Nothing but the line containing "By Charlie Hunter Trio" and the lines that follow it to the end of the material below should appear in the answer, each copied exactly.

**RECORDS PROVIDED:**
■ ■ ■ ■

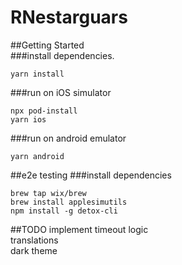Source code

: # RNestarguars

##Getting Started  
###install dependencies. 
```
yarn install
```

###run on iOS simulator
```
npx pod-install
yarn ios
```
###run on android emulator
```
yarn android
```

##e2e testing
###install dependencies
```
brew tap wix/brew
brew install applesimutils
npm install -g detox-cli
```

##TODO
implement timeout logic  
translations  
dark theme  

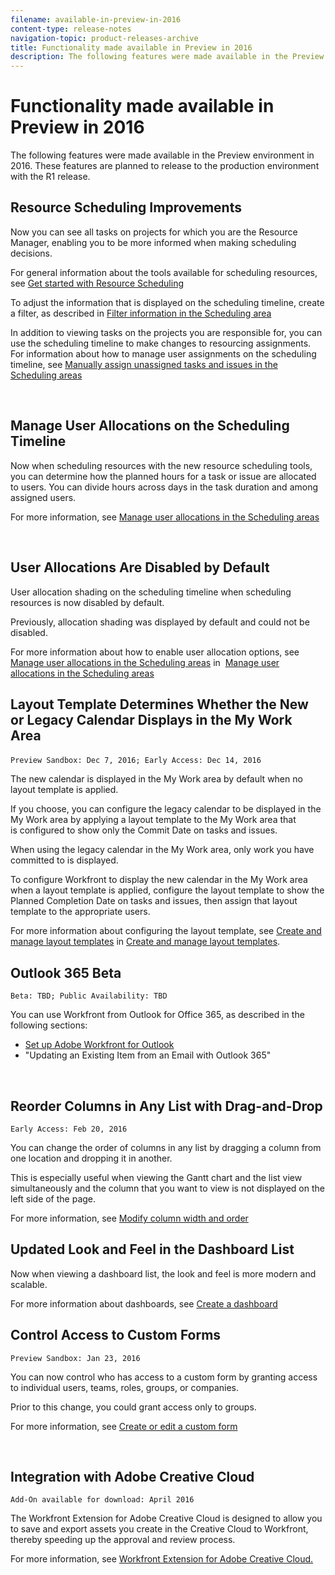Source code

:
```yaml
---
filename: available-in-preview-in-2016
content-type: release-notes
navigation-topic: product-releases-archive
title: Functionality made available in Preview in 2016
description: The following features were made available in the Preview environment in 2016. These features are planned to release to the production environment with the R1 release.
---
```


# Functionality made available in Preview in 2016

The following features were made available in the Preview environment in 2016. These features are planned to release to the production environment with the R1 release.

## Resource Scheduling Improvements

Now you can see all tasks on projects for which you are the Resource Manager, enabling&nbsp;you to be more informed when making scheduling decisions.&nbsp;

For general information about the tools available for scheduling resources, see [Get started with Resource Scheduling](../../../../resource-mgmt/resource-scheduling/get-started-resource-scheduling.md)

To adjust the information that is displayed on the scheduling timeline, create a filter, as described in [Filter information in the Scheduling area](../../../../resource-mgmt/resource-scheduling/filter-scheduling-area.md)

In addition to viewing tasks on the projects you are responsible for, you can use the scheduling timeline to make changes to resourcing assignments. For information about how to manage user assignments on the scheduling timeline, see [Manually assign unassigned tasks and issues in the Scheduling areas](../../../../resource-mgmt/resource-scheduling/manually-assign-items-scheduling-areas.md)

<!--WRITER
<iframe class="mt-media" src="assets/194383424?title=0&byline=0&portrait=0" width="640px" height="360px" frameborder="0" allowfullscreen></iframe>
-->&nbsp;

## Manage User Allocations on the Scheduling Timeline

Now when scheduling resources with the new resource scheduling tools, you can determine how the&nbsp;planned hours for a task or issue are allocated to users. You can divide hours across days in the task duration and among assigned users.

For more information, see [Manage user allocations in the Scheduling areas](../../../../resource-mgmt/resource-scheduling/manage-allocations-scheduling-areas.md)

<!--WRITER
<iframe class="mt-media" src="assets/187845071?title=0&byline=0&portrait=0" width="640px" height="360px" frameborder="0" allowfullscreen></iframe>
-->&nbsp;

## User Allocations Are Disabled by Default

User allocation shading&nbsp;on the scheduling timeline when scheduling resources is&nbsp;now disabled by default.

Previously, allocation shading was displayed by default and could not be disabled.

For more information about how to enable user allocation options, see [Manage user allocations in the Scheduling areas](../../../../resource-mgmt/resource-scheduling/manage-allocations-scheduling-areas.md) in&nbsp; [Manage user allocations in the Scheduling areas](../../../../resource-mgmt/resource-scheduling/manage-allocations-scheduling-areas.md)

## Layout Template Determines Whether the New or&nbsp;Legacy Calendar Displays in the My Work Area

```Preview Sandbox: Dec 7, 2016; Early Access: Dec 14, 2016```&nbsp;

The new calendar is displayed in the My Work area by default when no layout template is applied.

If you choose, you can configure the legacy calendar to be&nbsp;displayed in the My Work area by applying a layout template to the My Work area that is&nbsp;configured to show only the Commit Date on tasks and issues.

When using the legacy calendar in the My Work area, only work you have committed to is displayed.

To configure Workfront to display the new&nbsp;calendar in the My Work area when a layout template is applied, configure the layout template to show the Planned Completion&nbsp;Date on&nbsp;tasks and issues, then assign that layout template to the appropriate users.

For more information about configuring the layout template, see [Create and manage layout templates](../../../../administration-and-setup/customize-workfront/use-layout-templates/create-and-manage-layout-templates.md#customizing-my-work) in [Create and manage layout templates](../../../../administration-and-setup/customize-workfront/use-layout-templates/create-and-manage-layout-templates.md).

## Outlook 365 Beta

```Beta: TBD; Public Availability: TBD```

You can use Workfront from Outlook for Office 365, as described in the following sections:

* [Set up Adobe Workfront for Outlook](../../../../workfront-integrations-and-apps/using-workfront-with-outlook/set-up-workfront-for-outlook.md) 
* "Updating an Existing Item from an Email with Outlook 365"

<!--WRITER
<iframe class="mt-media" src="assets/194705031?title=0&byline=0&portrait=0" width="640px" height="360px" frameborder="0" allowfullscreen></iframe>
-->&nbsp;

## Reorder Columns in Any List with Drag-and-Drop

```Early Access: Feb 20, 2016```

You can change the order of columns in any list by dragging a column from one location and dropping it in another.

This is especially useful when viewing&nbsp;the Gantt chart and the list view simultaneously and the column that you want to view is not displayed on the left side of the page.&nbsp;

For more information, see [Modify column width and order](../../../../reports-and-dashboards/reports/reporting-elements/modify-column-width-order.md)

## Updated Look and Feel in the Dashboard List

Now when viewing a dashboard list, the look and feel is more modern and scalable.

For more information about dashboards, see [Create a dashboard](../../../../reports-and-dashboards/dashboards/creating-and-managing-dashboards/create-dashboard.md)

## Control Access to Custom Forms

```Preview Sandbox: Jan 23, 2016```

You can now control who has access to a custom form by granting access to individual users, teams, roles, groups, or companies.&nbsp;

Prior to this change,&nbsp;you could grant access only to groups.

For more information, see [Create or edit a custom form](../../../../administration-and-setup/customize-workfront/create-manage-custom-forms/create-or-edit-a-custom-form.md)

<!--WRITER
<iframe class="mt-media" src="assets/152626892?title=0&byline=0&portrait=0" width="640px" height="360px" frameborder="0" allowfullscreen></iframe>
-->&nbsp;&nbsp;

## Integration with Adobe Creative Cloud

```Add-On available for download: April 2016```

The Workfront Extension for&nbsp;Adobe Creative Cloud is designed to allow you to save and&nbsp;export assets you create&nbsp;in the Creative Cloud to Workfront, thereby&nbsp;speeding up the approval and review process.

For more information, see [Workfront Extension for Adobe Creative Cloud.](../../../../documents/workfront-for-adobe-creative-cloud/workfront-for-adobe-creative-loud.md)&nbsp;
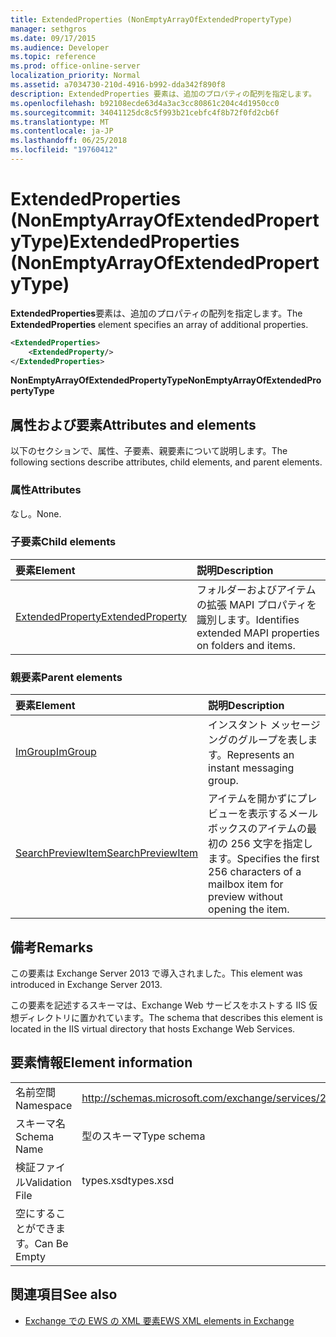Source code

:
 ```yaml
---
title: ExtendedProperties (NonEmptyArrayOfExtendedPropertyType)
manager: sethgros
ms.date: 09/17/2015
ms.audience: Developer
ms.topic: reference
ms.prod: office-online-server
localization_priority: Normal
ms.assetid: a7034730-210d-4916-b992-dda342f890f8
description: ExtendedProperties 要素は、追加のプロパティの配列を指定します。
ms.openlocfilehash: b92108ecde63d4a3ac3cc80861c204c4d1950cc0
ms.sourcegitcommit: 34041125dc8c5f993b21cebfc4f8b72f0fd2cb6f
ms.translationtype: MT
ms.contentlocale: ja-JP
ms.lasthandoff: 06/25/2018
ms.locfileid: "19760412"
---
```

# <a name="extendedproperties-nonemptyarrayofextendedpropertytype"></a><span data-ttu-id="dae3b-103">ExtendedProperties (NonEmptyArrayOfExtendedPropertyType)</span><span class="sxs-lookup"><span data-stu-id="dae3b-103">ExtendedProperties (NonEmptyArrayOfExtendedPropertyType)</span></span>

<span data-ttu-id="dae3b-104">**ExtendedProperties**要素は、追加のプロパティの配列を指定します。</span><span class="sxs-lookup"><span data-stu-id="dae3b-104">The **ExtendedProperties** element specifies an array of additional properties.</span></span> 
  
```XML
<ExtendedProperties>
    <ExtendedProperty/>
</ExtendedProperties>
```

 <span data-ttu-id="dae3b-105">**NonEmptyArrayOfExtendedPropertyType**</span><span class="sxs-lookup"><span data-stu-id="dae3b-105">**NonEmptyArrayOfExtendedPropertyType**</span></span>
## <a name="attributes-and-elements"></a><span data-ttu-id="dae3b-106">属性および要素</span><span class="sxs-lookup"><span data-stu-id="dae3b-106">Attributes and elements</span></span>

<span data-ttu-id="dae3b-107">以下のセクションで、属性、子要素、親要素について説明します。</span><span class="sxs-lookup"><span data-stu-id="dae3b-107">The following sections describe attributes, child elements, and parent elements.</span></span>
  
### <a name="attributes"></a><span data-ttu-id="dae3b-108">属性</span><span class="sxs-lookup"><span data-stu-id="dae3b-108">Attributes</span></span>

<span data-ttu-id="dae3b-109">なし。</span><span class="sxs-lookup"><span data-stu-id="dae3b-109">None.</span></span>
  
### <a name="child-elements"></a><span data-ttu-id="dae3b-110">子要素</span><span class="sxs-lookup"><span data-stu-id="dae3b-110">Child elements</span></span>

|<span data-ttu-id="dae3b-111">**要素**</span><span class="sxs-lookup"><span data-stu-id="dae3b-111">**Element**</span></span>|<span data-ttu-id="dae3b-112">**説明**</span><span class="sxs-lookup"><span data-stu-id="dae3b-112">**Description**</span></span>|
|:-----|:-----|
|[<span data-ttu-id="dae3b-113">ExtendedProperty</span><span class="sxs-lookup"><span data-stu-id="dae3b-113">ExtendedProperty</span></span>](extendedproperty.md) <br/> |<span data-ttu-id="dae3b-114">フォルダーおよびアイテムの拡張 MAPI プロパティを識別します。</span><span class="sxs-lookup"><span data-stu-id="dae3b-114">Identifies extended MAPI properties on folders and items.</span></span>  <br/> |
   
### <a name="parent-elements"></a><span data-ttu-id="dae3b-115">親要素</span><span class="sxs-lookup"><span data-stu-id="dae3b-115">Parent elements</span></span>

|<span data-ttu-id="dae3b-116">**要素**</span><span class="sxs-lookup"><span data-stu-id="dae3b-116">**Element**</span></span>|<span data-ttu-id="dae3b-117">**説明**</span><span class="sxs-lookup"><span data-stu-id="dae3b-117">**Description**</span></span>|
|:-----|:-----|
|[<span data-ttu-id="dae3b-118">ImGroup</span><span class="sxs-lookup"><span data-stu-id="dae3b-118">ImGroup</span></span>](imgroup.md) <br/> |<span data-ttu-id="dae3b-119">インスタント メッセージングのグループを表します。</span><span class="sxs-lookup"><span data-stu-id="dae3b-119">Represents an instant messaging group.</span></span>  <br/> |
|[<span data-ttu-id="dae3b-120">SearchPreviewItem</span><span class="sxs-lookup"><span data-stu-id="dae3b-120">SearchPreviewItem</span></span>](searchpreviewitem.md) <br/> |<span data-ttu-id="dae3b-121">アイテムを開かずにプレビューを表示するメールボックスのアイテムの最初の 256 文字を指定します。</span><span class="sxs-lookup"><span data-stu-id="dae3b-121">Specifies the first 256 characters of a mailbox item for preview without opening the item.</span></span>  <br/> |
   
## <a name="remarks"></a><span data-ttu-id="dae3b-122">備考</span><span class="sxs-lookup"><span data-stu-id="dae3b-122">Remarks</span></span>

<span data-ttu-id="dae3b-123">この要素は Exchange Server 2013 で導入されました。</span><span class="sxs-lookup"><span data-stu-id="dae3b-123">This element was introduced in Exchange Server 2013.</span></span>
  
<span data-ttu-id="dae3b-124">この要素を記述するスキーマは、Exchange Web サービスをホストする IIS 仮想ディレクトリに置かれています。</span><span class="sxs-lookup"><span data-stu-id="dae3b-124">The schema that describes this element is located in the IIS virtual directory that hosts Exchange Web Services.</span></span>
  
## <a name="element-information"></a><span data-ttu-id="dae3b-125">要素情報</span><span class="sxs-lookup"><span data-stu-id="dae3b-125">Element information</span></span>

|||
|:-----|:-----|
|<span data-ttu-id="dae3b-126">名前空間</span><span class="sxs-lookup"><span data-stu-id="dae3b-126">Namespace</span></span>  <br/> |http://schemas.microsoft.com/exchange/services/2006/types  <br/> |
|<span data-ttu-id="dae3b-127">スキーマ名</span><span class="sxs-lookup"><span data-stu-id="dae3b-127">Schema Name</span></span>  <br/> |<span data-ttu-id="dae3b-128">型のスキーマ</span><span class="sxs-lookup"><span data-stu-id="dae3b-128">Type schema</span></span>  <br/> |
|<span data-ttu-id="dae3b-129">検証ファイル</span><span class="sxs-lookup"><span data-stu-id="dae3b-129">Validation File</span></span>  <br/> |<span data-ttu-id="dae3b-130">types.xsd</span><span class="sxs-lookup"><span data-stu-id="dae3b-130">types.xsd</span></span>  <br/> |
|<span data-ttu-id="dae3b-131">空にすることができます。</span><span class="sxs-lookup"><span data-stu-id="dae3b-131">Can Be Empty</span></span>  <br/> ||
   
## <a name="see-also"></a><span data-ttu-id="dae3b-132">関連項目</span><span class="sxs-lookup"><span data-stu-id="dae3b-132">See also</span></span>



- [<span data-ttu-id="dae3b-133">Exchange での EWS の XML 要素</span><span class="sxs-lookup"><span data-stu-id="dae3b-133">EWS XML elements in Exchange</span></span>](ews-xml-elements-in-exchange.md)

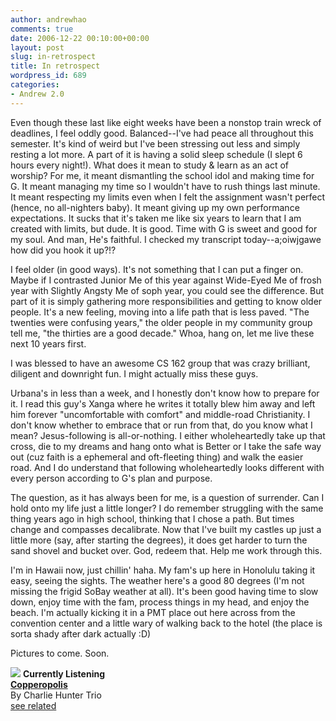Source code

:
 ```yaml
---
author: andrewhao
comments: true
date: 2006-12-22 00:10:00+00:00
layout: post
slug: in-retrospect
title: In retrospect
wordpress_id: 689
categories:
- Andrew 2.0
---
```


Even though these last like eight weeks have been a nonstop train wreck of deadlines, I feel oddly good. Balanced--I've had peace all throughout this semester. It's kind of weird but I've been stressing out less and simply resting a lot more. A part of it is having a solid sleep schedule (I slept 6 hours every night!). What does it mean to study & learn as an act of worship? For me, it meant dismantling the school idol and making time for G. It meant managing my time so I wouldn't have to rush things last minute. It meant respecting my limits even when I felt the assignment wasn't perfect (hence, no all-nighters baby). It meant giving up my own performance expectations. It sucks that it's taken me like six years to learn that I am created with limits, but dude. It is good. Time with G is sweet and good for my soul. And man, He's faithful. I checked my transcript today--a;oiwjgawe how did you hook it up?!?  
  
I feel older (in good ways). It's not something that I can put a finger on. Maybe if I contrasted Junior Me of this year against Wide-Eyed Me of frosh year with Slightly Angsty Me of soph year, you could see the difference. But part of it is simply gathering more responsibilities and getting to know older people. It's a new feeling, moving into a life path that is less paved. "The twenties were confusing years," the older people in my community group tell me, "the thirties are a good decade." Whoa, hang on, let me live these next 10 years first.  
  
I was blessed to have an awesome CS 162 group that was crazy brilliant, diligent and downright fun. I might actually miss these guys.  
  
Urbana's in less than a week, and I honestly don't know how to prepare for it. I read this guy's Xanga where he writes it totally blew him away and left him forever "uncomfortable with comfort" and middle-road Christianity. I don't know whether to embrace that or run from that, do you know what I mean? Jesus-following is all-or-nothing. I either wholeheartedly take up that cross, die to my dreams and hang onto what is Better or I take the safe way out (cuz faith is a ephemeral and oft-fleeting thing) and walk the easier road. And I do understand that following wholeheartedly looks different with every person according to G's plan and purpose.  
  
The question, as it has always been for me, is a question of surrender. Can I hold onto my life just a little longer? I do remember struggling with the same thing years ago in high school, thinking that I chose a path. But times change and compasses decalibrate. Now that I've built my castles up just a little more (say, after starting the degrees), it does get harder to turn the sand shovel and bucket over. God, redeem that. Help me work through this.  
  
I'm in Hawaii now, just chillin' haha. My fam's up here in Honolulu taking it easy, seeing the sights. The weather here's a good 80 degrees (I'm not missing the frigid SoBay weather at all). It's been good having time to slow down, enjoy time with the fam, process things in my head, and enjoy the beach. I'm actually kicking it in a PMT place out here across from the convention center and a little wary of walking back to the hotel (the place is sorta shady after dark actually :D)  
  
Pictures to come. Soon.  
  


[![](http://ec2.images-amazon.com/images/P/B000E1XO8A.01._SCTHUMBZZZ_V1136314911_.jpg)](http://www.xanga.com/Amazon/Click.aspx?asin=B000E1XO8A&user=378399)
**Currently Listening**  
[**Copperopolis**](http://www.xanga.com/Amazon/Click.aspx?asin=B000E1XO8A&user=378399)  
By Charlie Hunter Trio  
[see related](http://www.xanga.com/Amazon/Click.aspx?asin=B000E1XO8A&user=378399&related=1)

■ ■ ■ ■

**RESPONSE:**
By Charlie Hunter Trio  
[see related](http://www.xanga.com/Amazon/Click.aspx?asin=B000E1XO8A&user=378399&related=1)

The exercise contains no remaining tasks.